When dealing with decimals we often want to know; deal with; or maintain a number of decimal places in the number we're representing.

For example, when dealing with money in a shopping application that serves the UK and US, we want to deal with numbers that have 2 decimal places. Especially when dealing with lots of these numbers and converting between USD and GBP.

If we have a product that costs *£2.50* to sell in the United Kingdom, and we wanted to sell it in the United States, we may want to use an exchange rate to calculate the local price. If the rate provided by our API is *0.81245 GBP per USD* (or **1.23084 USD per GBP*), using a simple multiplication, we may calculate the price for the item to be *$3.0771* in the United States.

We probably don't want to present *$3.0771* to our user as they don't normally deal in fractions of pennies.
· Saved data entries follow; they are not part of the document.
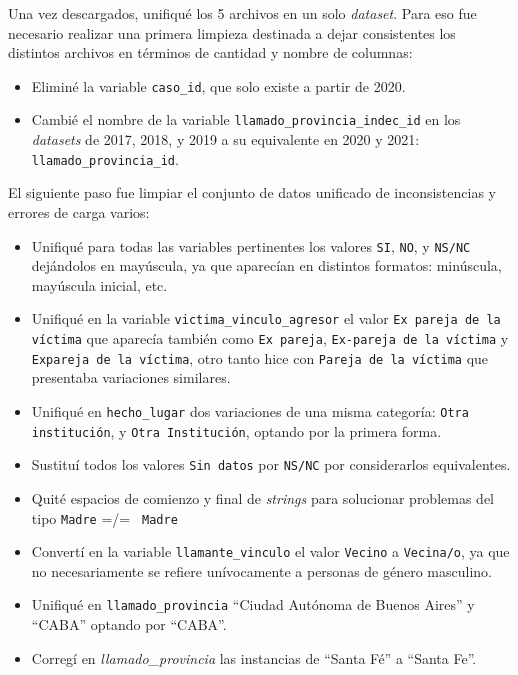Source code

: \documentclass[10 pt]{article}
\begin{document}
Una vez descargados, unifiqué los 5 archivos en un solo \textit{dataset}. Para eso fue necesario realizar una primera limpieza destinada a dejar consistentes los distintos archivos en términos de cantidad y nombre de columnas:

\begin{itemize}
    \item Eliminé la variable \texttt{caso\_id}, que solo existe a partir de 2020.
    \item Cambié el nombre de la variable \texttt{llamado\_provincia\_indec\_id} en los \textit{datasets} de 2017, 2018, y 2019 a su equivalente en 2020 y 2021: \texttt{llamado\_provincia\_id}.
\end{itemize}

El siguiente paso fue limpiar el conjunto de datos unificado de inconsistencias y errores de carga varios: 
\begin{itemize}
    \item Unifiqué para todas las variables pertinentes los valores \texttt{SI}, \texttt{NO}, y \texttt{NS/NC} dejándolos en mayúscula, ya que aparecían en distintos formatos: minúscula, mayúscula inicial, etc.
    \item Unifiqué en la variable \texttt{victima\_vinculo\_agresor} el valor \texttt{Ex pareja de la víctima} que aparecía también como \texttt{Ex pareja}, \texttt{Ex-pareja de la víctima} y \texttt{Expareja de la víctima}, otro tanto hice con \texttt{Pareja de la víctima} que presentaba variaciones similares.
    \item Unifiqué en \texttt{hecho\_lugar} dos variaciones de una misma categoría: \texttt{Otra institución}, y \texttt{Otra Institución}, optando por la primera forma.
    \item Sustituí todos los valores \texttt{Sin datos} por \texttt{NS/NC} por considerarlos equivalentes.
    \item Quité espacios de comienzo y final de \textit{strings} para solucionar problemas del tipo \texttt{Madre} =/= \texttt{  Madre} 
    \item Convertí en la variable \texttt{llamante\_vinculo} el valor \texttt{Vecino} a \texttt{Vecina/o}, ya que no necesariamente se refiere unívocamente a personas de género masculino.
    \item Unifiqué en \texttt{llamado\_provincia} “Ciudad Autónoma de Buenos Aires” y “CABA” optando por “CABA”. 
    \item Corregí en \textit{llamado\_provincia }las instancias de “Santa Fé” a “Santa Fe”.

\end{itemize}
\end{document}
In our presentation layer we *may* format the value in the receipt as *$3.08*.

The user has decided to order *300* of these items. The calculation in our application doesn't necessarily know how the data is being presented, so deals with the item price of *$3.0771*. Therefore, *$3.0771* multiplied by *300* is *$923.13*.

In this case we may present a receipt to the user which looks like: `Special Product @ £3.08 x 300 = £923.13`

Except *300* multiplied by *$3.08* isn't *$923.13*. It's *$924.00*. The user is confused about the total presented to them, not realising that the calculation used a price of $3.0771 per item rather than the $3.08 presented.

What they should have seen on their receipt is either:
`Special Product @ $3.08 x 300 = $924.00`

or `Special Product @ $3.0771 x 300 = $923.13`

How this is handled should be a business decision, but we should be able to guarantee the result of that decision in our code. We can make this a compile-time requirement using `RoundedDecimal`

if the currencies used, or at least required decimal lengths, are static and known at compile-time. Or we can use `DynamicRoundedDecimal`

to handle this if we're dealing with currencies, or decimal lengths, chosen at run-time. See each type's documentation for how this can be handled.